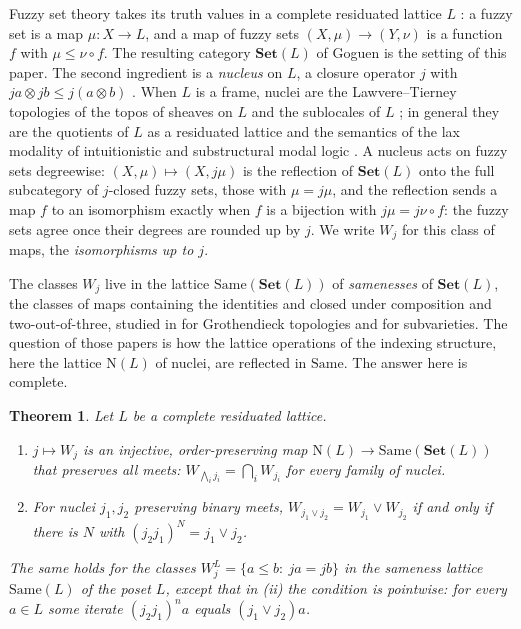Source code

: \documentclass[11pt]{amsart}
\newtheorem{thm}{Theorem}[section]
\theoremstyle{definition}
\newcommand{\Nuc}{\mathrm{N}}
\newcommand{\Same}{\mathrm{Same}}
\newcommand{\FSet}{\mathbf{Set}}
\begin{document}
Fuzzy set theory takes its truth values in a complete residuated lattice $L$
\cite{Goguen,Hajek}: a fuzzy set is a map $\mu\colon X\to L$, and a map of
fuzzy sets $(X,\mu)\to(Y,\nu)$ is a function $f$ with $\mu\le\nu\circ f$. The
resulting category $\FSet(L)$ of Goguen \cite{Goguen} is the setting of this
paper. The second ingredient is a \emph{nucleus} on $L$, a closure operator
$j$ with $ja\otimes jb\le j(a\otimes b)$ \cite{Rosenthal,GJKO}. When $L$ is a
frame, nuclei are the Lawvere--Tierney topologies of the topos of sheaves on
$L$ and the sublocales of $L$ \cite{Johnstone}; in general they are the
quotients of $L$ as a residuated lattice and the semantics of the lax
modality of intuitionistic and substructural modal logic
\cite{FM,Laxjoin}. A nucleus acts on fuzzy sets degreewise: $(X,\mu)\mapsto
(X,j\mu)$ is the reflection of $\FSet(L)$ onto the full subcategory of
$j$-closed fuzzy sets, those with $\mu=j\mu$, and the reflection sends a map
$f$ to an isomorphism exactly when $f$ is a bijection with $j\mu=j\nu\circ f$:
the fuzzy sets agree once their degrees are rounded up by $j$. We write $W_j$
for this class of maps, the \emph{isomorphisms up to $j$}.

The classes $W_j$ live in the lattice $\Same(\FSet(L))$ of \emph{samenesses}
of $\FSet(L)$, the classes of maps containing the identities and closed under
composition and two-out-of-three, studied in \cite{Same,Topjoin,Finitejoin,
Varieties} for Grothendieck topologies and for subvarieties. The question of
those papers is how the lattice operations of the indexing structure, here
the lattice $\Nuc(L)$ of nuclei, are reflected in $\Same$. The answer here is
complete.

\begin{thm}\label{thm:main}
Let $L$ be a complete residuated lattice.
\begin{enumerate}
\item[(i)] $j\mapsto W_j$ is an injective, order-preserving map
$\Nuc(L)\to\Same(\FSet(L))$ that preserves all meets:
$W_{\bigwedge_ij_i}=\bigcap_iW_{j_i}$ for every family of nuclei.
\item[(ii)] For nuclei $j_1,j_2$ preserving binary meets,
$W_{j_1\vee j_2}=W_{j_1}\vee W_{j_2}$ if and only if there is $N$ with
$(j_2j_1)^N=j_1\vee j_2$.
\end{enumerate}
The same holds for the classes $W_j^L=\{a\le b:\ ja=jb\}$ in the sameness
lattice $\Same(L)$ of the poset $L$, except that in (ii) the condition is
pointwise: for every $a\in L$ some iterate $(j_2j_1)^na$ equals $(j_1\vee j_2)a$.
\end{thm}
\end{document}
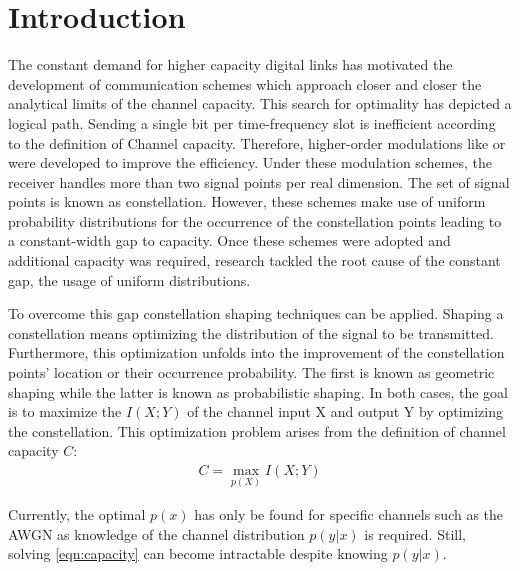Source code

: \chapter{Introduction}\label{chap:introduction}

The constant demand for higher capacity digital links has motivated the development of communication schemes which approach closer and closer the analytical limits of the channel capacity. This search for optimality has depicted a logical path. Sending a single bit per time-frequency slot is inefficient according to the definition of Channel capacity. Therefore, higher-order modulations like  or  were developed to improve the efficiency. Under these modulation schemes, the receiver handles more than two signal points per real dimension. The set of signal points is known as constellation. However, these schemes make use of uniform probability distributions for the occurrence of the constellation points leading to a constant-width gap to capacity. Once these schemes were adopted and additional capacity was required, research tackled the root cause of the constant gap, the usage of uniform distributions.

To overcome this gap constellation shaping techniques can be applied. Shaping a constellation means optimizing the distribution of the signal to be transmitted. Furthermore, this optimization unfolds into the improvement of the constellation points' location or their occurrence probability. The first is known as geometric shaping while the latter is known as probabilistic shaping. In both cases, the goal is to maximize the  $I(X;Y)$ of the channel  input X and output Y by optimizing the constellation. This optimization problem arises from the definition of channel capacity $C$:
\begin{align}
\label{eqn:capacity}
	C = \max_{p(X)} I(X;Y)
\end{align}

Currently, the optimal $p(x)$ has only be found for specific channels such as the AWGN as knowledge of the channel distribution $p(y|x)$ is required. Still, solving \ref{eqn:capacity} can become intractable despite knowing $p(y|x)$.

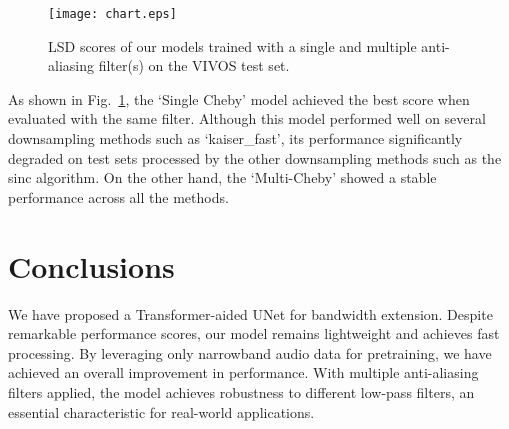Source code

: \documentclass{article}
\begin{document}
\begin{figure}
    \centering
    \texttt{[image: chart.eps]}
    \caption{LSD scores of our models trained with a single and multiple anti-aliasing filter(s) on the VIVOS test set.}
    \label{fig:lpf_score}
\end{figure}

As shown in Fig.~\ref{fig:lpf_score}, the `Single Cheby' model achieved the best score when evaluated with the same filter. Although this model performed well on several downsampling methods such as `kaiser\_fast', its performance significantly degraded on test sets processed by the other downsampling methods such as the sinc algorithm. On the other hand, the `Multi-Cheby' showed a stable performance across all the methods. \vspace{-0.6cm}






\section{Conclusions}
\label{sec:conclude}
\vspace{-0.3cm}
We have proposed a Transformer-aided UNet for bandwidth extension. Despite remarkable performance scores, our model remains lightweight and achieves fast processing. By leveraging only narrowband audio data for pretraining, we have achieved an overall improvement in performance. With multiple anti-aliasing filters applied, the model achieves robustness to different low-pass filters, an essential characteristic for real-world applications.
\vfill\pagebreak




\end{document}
****************
• **TASK**
Leave out the pictures, then return every line of the data exactly.

• **SOLUTION TO THIS EXERCISE**
Source code

: \documentclass[11pt]{amsart}
\newtheorem{thm}{Theorem}[section]
\theoremstyle{definition}
\newcommand{\Nuc}{\mathrm{N}}
\newcommand{\Same}{\mathrm{Same}}
\newcommand{\FSet}{\mathbf{Set}}
\begin{document}
Fuzzy set theory takes its truth values in a complete residuated lattice $L$
\cite{Goguen,Hajek}: a fuzzy set is a map $\mu\colon X\to L$, and a map of
fuzzy sets $(X,\mu)\to(Y,\nu)$ is a function $f$ with $\mu\le\nu\circ f$. The
resulting category $\FSet(L)$ of Goguen \cite{Goguen} is the setting of this
paper. The second ingredient is a \emph{nucleus} on $L$, a closure operator
$j$ with $ja\otimes jb\le j(a\otimes b)$ \cite{Rosenthal,GJKO}. When $L$ is a
frame, nuclei are the Lawvere--Tierney topologies of the topos of sheaves on
$L$ and the sublocales of $L$ \cite{Johnstone}; in general they are the
quotients of $L$ as a residuated lattice and the semantics of the lax
modality of intuitionistic and substructural modal logic
\cite{FM,Laxjoin}. A nucleus acts on fuzzy sets degreewise: $(X,\mu)\mapsto
(X,j\mu)$ is the reflection of $\FSet(L)$ onto the full subcategory of
$j$-closed fuzzy sets, those with $\mu=j\mu$, and the reflection sends a map
$f$ to an isomorphism exactly when $f$ is a bijection with $j\mu=j\nu\circ f$:
the fuzzy sets agree once their degrees are rounded up by $j$. We write $W_j$
for this class of maps, the \emph{isomorphisms up to $j$}.

The classes $W_j$ live in the lattice $\Same(\FSet(L))$ of \emph{samenesses}
of $\FSet(L)$, the classes of maps containing the identities and closed under
composition and two-out-of-three, studied in \cite{Same,Topjoin,Finitejoin,
Varieties} for Grothendieck topologies and for subvarieties. The question of
those papers is how the lattice operations of the indexing structure, here
the lattice $\Nuc(L)$ of nuclei, are reflected in $\Same$. The answer here is
complete.

\begin{thm}\label{thm:main}
Let $L$ be a complete residuated lattice.
\begin{enumerate}
\item[(i)] $j\mapsto W_j$ is an injective, order-preserving map
$\Nuc(L)\to\Same(\FSet(L))$ that preserves all meets:
$W_{\bigwedge_ij_i}=\bigcap_iW_{j_i}$ for every family of nuclei.
\item[(ii)] For nuclei $j_1,j_2$ preserving binary meets,
$W_{j_1\vee j_2}=W_{j_1}\vee W_{j_2}$ if and only if there is $N$ with
$(j_2j_1)^N=j_1\vee j_2$.
\end{enumerate}
The same holds for the classes $W_j^L=\{a\le b:\ ja=jb\}$ in the sameness
lattice $\Same(L)$ of the poset $L$, except that in (ii) the condition is
pointwise: for every $a\in L$ some iterate $(j_2j_1)^na$ equals $(j_1\vee j_2)a$.
\end{thm}
\end{document}
Source code

: \chapter{Introduction}\label{chap:introduction}

The constant demand for higher capacity digital links has motivated the development of communication schemes which approach closer and closer the analytical limits of the channel capacity. This search for optimality has depicted a logical path. Sending a single bit per time-frequency slot is inefficient according to the definition of Channel capacity. Therefore, higher-order modulations like  or  were developed to improve the efficiency. Under these modulation schemes, the receiver handles more than two signal points per real dimension. The set of signal points is known as constellation. However, these schemes make use of uniform probability distributions for the occurrence of the constellation points leading to a constant-width gap to capacity. Once these schemes were adopted and additional capacity was required, research tackled the root cause of the constant gap, the usage of uniform distributions.

To overcome this gap constellation shaping techniques can be applied. Shaping a constellation means optimizing the distribution of the signal to be transmitted. Furthermore, this optimization unfolds into the improvement of the constellation points' location or their occurrence probability. The first is known as geometric shaping while the latter is known as probabilistic shaping. In both cases, the goal is to maximize the  $I(X;Y)$ of the channel  input X and output Y by optimizing the constellation. This optimization problem arises from the definition of channel capacity $C$:
\begin{align}
\label{eqn:capacity}
	C = \max_{p(X)} I(X;Y)
\end{align}

Currently, the optimal $p(x)$ has only be found for specific channels such as the AWGN as knowledge of the channel distribution $p(y|x)$ is required. Still, solving \ref{eqn:capacity} can become intractable despite knowing $p(y|x)$.

Source code

: \documentclass{article}
\begin{document}
\begin{figure}
    \centering
    \texttt{[image: chart.eps]}
    \caption{LSD scores of our models trained with a single and multiple anti-aliasing filter(s) on the VIVOS test set.}
    \label{fig:lpf_score}
\end{figure}

As shown in Fig.~\ref{fig:lpf_score}, the `Single Cheby' model achieved the best score when evaluated with the same filter. Although this model performed well on several downsampling methods such as `kaiser\_fast', its performance significantly degraded on test sets processed by the other downsampling methods such as the sinc algorithm. On the other hand, the `Multi-Cheby' showed a stable performance across all the methods. \vspace{-0.6cm}






\section{Conclusions}
\label{sec:conclude}
\vspace{-0.3cm}
We have proposed a Transformer-aided UNet for bandwidth extension. Despite remarkable performance scores, our model remains lightweight and achieves fast processing. By leveraging only narrowband audio data for pretraining, we have achieved an overall improvement in performance. With multiple anti-aliasing filters applied, the model achieves robustness to different low-pass filters, an essential characteristic for real-world applications.
\vfill\pagebreak




\end{document}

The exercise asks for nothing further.